E-autos: immer noch fast anderthalb mal so teuer wie vergleichbare Benzin-Modelle, und das bei deutlich geringerer Reichweite.

E-autos: immer noch fast anderthalb mal so teuer wie vergleichbare Benzin-Modelle, und das bei deutlich geringerer Reichweite.

Bild: © fotohansel/AdobeStock

Bis 2022 dürfte sich die weltweite Nachfrage nach Einschätzung der Europäischen Kommission nach Lithium-Ionen-Batterin bis 2022 auf 400 GWh pro Jahr und bis 2040 auf 4000 GWh jährlich steigern. Dies erklärte die Bundesregierung auf eine Kleine Anfrage der FDP-Fraktion zu den Bemühungen im Bereich "Batterietechnologien". Weiteres Potenzial sehe man für Batteriespeicher neben Automobilbranche, Medizintechnik und Erneuerbaren Energien bei der Nutzung in Haushalten und der Industrie für einen verstärkten Eigenverbrauch sowie der Erbringung von Systemdienstleistungen wie Regelenergie oder Redispatch für das Stromsystem. Der weitere Ausbau werde insbesondere durch die Kosten der Batteriespeicher und den regulatorischen Rahmen bestimmt werden.

Wende man den Lernkurvenansatz auf die gegenwärtige Entwicklung ovn Batteriekosten und -nachfrage an, so sei zu erwarten, dass die Kosten von Transaktionsbatterien von heute etwa 200 Euro pro Kilowattstunde zwischen 2025 und 2030 auf 100 Euro pro Kilowattstunde sinken werden, heißt es in der Antwort weiter.

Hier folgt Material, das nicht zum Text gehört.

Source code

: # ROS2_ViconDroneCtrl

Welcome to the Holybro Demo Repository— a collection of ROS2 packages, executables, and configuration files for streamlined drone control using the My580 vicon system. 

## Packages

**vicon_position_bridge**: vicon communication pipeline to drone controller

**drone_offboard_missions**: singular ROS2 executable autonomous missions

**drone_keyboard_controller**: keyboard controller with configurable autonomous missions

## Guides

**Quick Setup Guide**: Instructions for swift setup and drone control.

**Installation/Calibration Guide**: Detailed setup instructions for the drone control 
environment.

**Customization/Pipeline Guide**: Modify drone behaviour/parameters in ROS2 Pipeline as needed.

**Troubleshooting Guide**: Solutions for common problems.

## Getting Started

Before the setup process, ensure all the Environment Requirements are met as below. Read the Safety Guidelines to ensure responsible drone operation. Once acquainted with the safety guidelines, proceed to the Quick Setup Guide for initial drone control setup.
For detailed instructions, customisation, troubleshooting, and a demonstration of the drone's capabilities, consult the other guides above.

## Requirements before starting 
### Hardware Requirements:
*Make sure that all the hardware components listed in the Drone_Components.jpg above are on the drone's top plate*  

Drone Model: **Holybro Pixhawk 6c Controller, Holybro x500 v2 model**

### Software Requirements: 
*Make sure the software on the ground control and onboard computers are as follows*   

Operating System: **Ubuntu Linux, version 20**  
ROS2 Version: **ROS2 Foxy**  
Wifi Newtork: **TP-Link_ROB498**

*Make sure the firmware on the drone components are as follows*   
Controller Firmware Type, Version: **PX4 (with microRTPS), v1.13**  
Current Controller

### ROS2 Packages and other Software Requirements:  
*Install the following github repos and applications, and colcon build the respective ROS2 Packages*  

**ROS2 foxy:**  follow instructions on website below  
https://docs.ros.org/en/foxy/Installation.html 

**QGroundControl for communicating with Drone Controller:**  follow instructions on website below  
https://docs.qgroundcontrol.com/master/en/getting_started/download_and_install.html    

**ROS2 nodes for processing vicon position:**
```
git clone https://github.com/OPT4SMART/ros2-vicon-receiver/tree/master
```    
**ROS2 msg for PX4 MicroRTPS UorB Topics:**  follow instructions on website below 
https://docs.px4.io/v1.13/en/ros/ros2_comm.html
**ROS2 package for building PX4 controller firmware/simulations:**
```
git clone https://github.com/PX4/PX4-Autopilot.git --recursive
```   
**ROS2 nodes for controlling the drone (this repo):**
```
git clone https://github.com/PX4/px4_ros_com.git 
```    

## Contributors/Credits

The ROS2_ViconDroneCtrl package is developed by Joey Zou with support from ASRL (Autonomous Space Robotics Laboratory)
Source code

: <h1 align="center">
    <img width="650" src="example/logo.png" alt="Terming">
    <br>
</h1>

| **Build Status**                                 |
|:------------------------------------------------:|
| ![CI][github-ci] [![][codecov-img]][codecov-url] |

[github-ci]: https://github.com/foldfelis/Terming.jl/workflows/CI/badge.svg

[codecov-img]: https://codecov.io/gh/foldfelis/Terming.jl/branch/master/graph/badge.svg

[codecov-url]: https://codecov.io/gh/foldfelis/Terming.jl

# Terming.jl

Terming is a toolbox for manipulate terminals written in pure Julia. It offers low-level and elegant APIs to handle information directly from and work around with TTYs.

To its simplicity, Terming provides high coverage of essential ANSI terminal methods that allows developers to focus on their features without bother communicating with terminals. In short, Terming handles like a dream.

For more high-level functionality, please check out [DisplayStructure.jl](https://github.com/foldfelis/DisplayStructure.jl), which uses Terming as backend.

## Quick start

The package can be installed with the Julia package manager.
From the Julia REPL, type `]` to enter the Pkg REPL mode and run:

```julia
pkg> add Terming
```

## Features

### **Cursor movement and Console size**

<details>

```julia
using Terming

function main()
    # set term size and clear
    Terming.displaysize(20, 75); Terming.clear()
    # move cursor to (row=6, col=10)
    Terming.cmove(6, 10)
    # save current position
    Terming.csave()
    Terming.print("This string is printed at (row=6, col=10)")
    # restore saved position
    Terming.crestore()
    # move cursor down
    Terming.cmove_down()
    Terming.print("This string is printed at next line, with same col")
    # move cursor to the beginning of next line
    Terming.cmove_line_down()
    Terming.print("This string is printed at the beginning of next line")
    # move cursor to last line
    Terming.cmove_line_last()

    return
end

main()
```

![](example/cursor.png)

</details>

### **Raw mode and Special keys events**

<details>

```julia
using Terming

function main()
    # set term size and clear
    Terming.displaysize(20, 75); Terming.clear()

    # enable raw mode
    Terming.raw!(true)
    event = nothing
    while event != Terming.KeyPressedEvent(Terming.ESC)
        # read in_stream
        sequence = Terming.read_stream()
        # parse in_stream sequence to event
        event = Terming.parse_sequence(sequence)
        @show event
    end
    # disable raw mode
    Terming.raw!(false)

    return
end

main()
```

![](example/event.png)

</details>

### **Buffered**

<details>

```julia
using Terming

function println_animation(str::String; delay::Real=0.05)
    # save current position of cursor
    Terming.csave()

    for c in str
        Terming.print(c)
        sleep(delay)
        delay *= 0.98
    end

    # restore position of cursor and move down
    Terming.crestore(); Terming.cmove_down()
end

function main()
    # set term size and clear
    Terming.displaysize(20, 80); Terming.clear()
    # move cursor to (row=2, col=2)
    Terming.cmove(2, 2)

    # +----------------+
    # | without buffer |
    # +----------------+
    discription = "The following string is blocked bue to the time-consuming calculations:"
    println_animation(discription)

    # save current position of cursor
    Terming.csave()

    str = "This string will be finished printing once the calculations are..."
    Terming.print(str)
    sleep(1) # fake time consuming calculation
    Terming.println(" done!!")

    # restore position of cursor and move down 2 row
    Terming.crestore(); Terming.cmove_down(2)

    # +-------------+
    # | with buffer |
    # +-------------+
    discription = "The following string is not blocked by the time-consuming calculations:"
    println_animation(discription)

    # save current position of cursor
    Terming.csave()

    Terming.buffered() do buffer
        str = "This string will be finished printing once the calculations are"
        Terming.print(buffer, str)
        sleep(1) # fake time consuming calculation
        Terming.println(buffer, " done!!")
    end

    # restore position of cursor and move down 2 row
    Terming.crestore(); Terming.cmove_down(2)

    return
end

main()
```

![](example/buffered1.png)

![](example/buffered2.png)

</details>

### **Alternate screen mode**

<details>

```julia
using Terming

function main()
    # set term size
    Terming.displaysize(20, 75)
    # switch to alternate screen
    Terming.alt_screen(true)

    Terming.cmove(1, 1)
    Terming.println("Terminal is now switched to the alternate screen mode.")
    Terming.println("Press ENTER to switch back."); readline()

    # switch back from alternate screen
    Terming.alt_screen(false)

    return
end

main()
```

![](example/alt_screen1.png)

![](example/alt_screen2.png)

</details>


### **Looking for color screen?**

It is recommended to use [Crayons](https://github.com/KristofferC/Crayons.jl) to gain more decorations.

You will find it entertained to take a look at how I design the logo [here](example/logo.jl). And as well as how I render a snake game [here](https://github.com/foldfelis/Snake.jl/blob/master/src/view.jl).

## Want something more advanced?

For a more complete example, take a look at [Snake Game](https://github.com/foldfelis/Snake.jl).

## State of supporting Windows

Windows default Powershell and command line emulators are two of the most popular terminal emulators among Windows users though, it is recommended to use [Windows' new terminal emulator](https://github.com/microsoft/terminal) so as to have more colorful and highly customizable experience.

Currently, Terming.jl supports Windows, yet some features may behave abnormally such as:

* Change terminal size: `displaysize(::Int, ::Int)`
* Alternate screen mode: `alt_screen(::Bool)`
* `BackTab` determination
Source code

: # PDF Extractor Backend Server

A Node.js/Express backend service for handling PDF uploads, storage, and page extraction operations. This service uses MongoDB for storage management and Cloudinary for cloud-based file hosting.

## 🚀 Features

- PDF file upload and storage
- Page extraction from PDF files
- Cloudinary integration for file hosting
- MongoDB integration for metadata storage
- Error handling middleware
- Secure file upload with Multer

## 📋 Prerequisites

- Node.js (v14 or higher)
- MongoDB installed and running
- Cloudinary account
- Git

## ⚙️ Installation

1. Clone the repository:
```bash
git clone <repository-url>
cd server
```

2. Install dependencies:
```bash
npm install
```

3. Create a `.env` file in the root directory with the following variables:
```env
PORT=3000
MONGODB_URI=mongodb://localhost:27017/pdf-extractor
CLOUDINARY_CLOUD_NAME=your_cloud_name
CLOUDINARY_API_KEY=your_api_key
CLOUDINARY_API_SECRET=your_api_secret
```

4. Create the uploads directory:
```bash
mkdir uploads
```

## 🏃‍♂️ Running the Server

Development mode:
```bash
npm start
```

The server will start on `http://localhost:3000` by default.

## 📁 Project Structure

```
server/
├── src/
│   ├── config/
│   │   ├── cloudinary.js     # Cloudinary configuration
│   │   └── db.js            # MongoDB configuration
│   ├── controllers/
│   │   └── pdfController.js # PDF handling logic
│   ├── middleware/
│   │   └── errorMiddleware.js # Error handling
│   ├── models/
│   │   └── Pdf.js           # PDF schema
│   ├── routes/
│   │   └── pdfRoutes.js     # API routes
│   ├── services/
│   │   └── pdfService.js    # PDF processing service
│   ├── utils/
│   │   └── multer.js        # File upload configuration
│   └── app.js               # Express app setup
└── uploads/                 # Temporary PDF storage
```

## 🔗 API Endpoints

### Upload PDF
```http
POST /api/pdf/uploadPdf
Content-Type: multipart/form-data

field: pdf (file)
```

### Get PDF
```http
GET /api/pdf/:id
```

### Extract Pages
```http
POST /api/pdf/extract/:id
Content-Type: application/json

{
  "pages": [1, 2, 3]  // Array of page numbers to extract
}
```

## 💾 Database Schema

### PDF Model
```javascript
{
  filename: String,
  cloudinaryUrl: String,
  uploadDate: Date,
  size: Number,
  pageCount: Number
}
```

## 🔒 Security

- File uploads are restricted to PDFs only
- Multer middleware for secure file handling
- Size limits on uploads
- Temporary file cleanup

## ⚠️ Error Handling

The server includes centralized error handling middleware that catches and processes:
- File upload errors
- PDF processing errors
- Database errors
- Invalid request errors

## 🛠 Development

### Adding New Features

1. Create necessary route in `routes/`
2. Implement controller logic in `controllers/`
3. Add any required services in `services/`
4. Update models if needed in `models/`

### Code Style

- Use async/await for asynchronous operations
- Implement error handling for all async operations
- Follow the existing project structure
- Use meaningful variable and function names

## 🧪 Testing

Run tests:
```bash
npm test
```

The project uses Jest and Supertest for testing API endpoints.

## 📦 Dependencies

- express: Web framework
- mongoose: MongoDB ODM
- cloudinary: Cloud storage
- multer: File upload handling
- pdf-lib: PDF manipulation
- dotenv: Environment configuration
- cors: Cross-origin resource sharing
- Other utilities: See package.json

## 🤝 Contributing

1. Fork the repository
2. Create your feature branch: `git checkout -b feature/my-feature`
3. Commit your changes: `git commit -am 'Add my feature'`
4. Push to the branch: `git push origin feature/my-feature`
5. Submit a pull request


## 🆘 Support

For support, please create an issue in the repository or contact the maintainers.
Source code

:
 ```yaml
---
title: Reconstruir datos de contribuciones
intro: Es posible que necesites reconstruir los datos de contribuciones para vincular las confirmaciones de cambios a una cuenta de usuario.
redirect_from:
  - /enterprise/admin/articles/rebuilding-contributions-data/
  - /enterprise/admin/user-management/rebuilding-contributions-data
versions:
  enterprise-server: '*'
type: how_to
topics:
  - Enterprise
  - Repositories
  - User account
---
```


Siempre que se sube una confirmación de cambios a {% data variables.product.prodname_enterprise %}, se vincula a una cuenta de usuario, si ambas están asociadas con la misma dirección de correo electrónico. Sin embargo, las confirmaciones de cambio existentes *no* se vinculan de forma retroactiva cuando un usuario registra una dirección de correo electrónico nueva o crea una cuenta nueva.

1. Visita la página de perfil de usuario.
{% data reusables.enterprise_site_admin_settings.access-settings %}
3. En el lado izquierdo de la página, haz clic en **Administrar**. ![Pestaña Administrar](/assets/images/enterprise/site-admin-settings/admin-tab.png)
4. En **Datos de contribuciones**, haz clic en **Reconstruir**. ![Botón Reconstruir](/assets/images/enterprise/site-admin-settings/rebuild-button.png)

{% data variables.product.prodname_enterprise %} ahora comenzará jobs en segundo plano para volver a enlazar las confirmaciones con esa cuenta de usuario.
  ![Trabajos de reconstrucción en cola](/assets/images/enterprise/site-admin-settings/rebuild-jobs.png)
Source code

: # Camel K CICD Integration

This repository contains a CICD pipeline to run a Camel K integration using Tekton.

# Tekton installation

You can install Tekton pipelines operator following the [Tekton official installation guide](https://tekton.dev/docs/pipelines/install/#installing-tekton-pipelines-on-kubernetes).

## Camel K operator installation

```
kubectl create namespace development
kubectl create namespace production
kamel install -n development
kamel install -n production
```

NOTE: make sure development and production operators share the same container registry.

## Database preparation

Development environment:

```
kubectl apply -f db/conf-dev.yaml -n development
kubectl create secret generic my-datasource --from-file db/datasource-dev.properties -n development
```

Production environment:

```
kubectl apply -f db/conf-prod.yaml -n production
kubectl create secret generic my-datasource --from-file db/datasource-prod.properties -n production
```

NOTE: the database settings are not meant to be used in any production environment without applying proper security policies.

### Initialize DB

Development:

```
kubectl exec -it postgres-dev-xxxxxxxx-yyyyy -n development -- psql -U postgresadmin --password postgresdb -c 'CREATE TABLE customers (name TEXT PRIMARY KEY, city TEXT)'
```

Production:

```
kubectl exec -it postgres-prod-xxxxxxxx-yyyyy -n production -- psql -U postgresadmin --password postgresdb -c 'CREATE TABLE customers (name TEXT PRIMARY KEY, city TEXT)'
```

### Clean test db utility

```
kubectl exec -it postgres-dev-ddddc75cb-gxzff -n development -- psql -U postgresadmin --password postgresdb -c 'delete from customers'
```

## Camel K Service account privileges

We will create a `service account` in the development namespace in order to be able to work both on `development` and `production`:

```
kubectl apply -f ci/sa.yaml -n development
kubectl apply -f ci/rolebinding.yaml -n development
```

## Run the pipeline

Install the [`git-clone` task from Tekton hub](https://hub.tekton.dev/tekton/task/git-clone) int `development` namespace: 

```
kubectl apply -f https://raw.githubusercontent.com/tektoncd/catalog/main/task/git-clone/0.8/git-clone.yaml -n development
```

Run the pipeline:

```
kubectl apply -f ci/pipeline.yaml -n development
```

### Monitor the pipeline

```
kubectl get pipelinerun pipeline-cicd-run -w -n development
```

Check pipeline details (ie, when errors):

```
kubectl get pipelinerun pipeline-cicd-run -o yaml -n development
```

Reichweiten von 1000 Kilometer technisch möglich

Auch Reichweiten von 1000 Kilometer seien aus rein technischer Sicht schon heute möglich – bei einer entsprechend großen Traktionsbatterie. Allerdings würde die Erhöhung der Reichweite auch dementsprechend die Anschaffungskosten, die derzeit etwa 4000 Euro pro 100 Kilometer betragen, steigern. Es sei daher davon auszugehen, dass die Fahrzeughersteller ihr Produktportfolio entsprechend gestalten. Um E-Fahrzeuge kostengünstiger für den Langstreckenbetrieb zu ertüchtigen bedürfe es aber neuer Batteriekonzepte, die aktuell Gegenstand der Forschung seien. (sg)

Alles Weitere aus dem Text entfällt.